Demographic characteristics of participants are shown in Table 1. Participants’ households were large, with a median of 8 members (range, 3–38). Distribution of monthly household income was similar to many South African rural areas.25 Most reported income in the range of R1000 to R4999 (US $125–625 at the time of the study); an additional 22% reported living in households with monthly income less than R1000. None of the women was employed compared with 5 (20%) of the men.
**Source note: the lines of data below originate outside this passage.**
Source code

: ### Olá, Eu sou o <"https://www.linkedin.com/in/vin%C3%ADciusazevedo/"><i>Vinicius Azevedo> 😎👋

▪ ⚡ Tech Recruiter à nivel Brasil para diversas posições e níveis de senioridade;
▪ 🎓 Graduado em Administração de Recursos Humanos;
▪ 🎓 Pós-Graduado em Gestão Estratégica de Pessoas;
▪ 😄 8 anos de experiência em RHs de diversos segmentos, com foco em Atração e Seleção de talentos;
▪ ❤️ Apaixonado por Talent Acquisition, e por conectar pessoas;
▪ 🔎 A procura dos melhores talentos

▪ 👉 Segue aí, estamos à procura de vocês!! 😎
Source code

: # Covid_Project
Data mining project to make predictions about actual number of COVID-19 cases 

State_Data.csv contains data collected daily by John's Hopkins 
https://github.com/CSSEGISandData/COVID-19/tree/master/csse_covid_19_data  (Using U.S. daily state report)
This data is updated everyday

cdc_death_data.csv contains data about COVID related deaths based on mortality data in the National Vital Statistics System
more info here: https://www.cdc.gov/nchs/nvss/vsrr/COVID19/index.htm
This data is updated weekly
Among women, 55% reported having a child, whereas only one man did.

Regarding sexual history, men reported more lifetime partners than did women (mean, 8.8 vs. 2.5, P <0.01), more current partners (mean, 2.5 vs. 1.6, P <0.01), but not more sexual encounters in the past 1 months (10.4 vs.12.0, P >0.10) (Table 1). None of the participants reported ever having engaged in anal sex, but 64% of men and 72% of women (P >0.10) reported having engaged in oral sex (cunnilingus and/or fellatio). Participants’ current primary sexual relationships had a mean duration of 3.1 years, with women reporting on average a longer duration than men (mean, 3.9 vs. 2.1 year, P <0.01). Most men and almost half of the women (84% vs. 48%, P <0.10) reported having at least one current secondary relationship, which was of relatively shorter duration than that of primary sexual relationships (mean for men, 0.6 years, for women, 1.4 years, P <0.01).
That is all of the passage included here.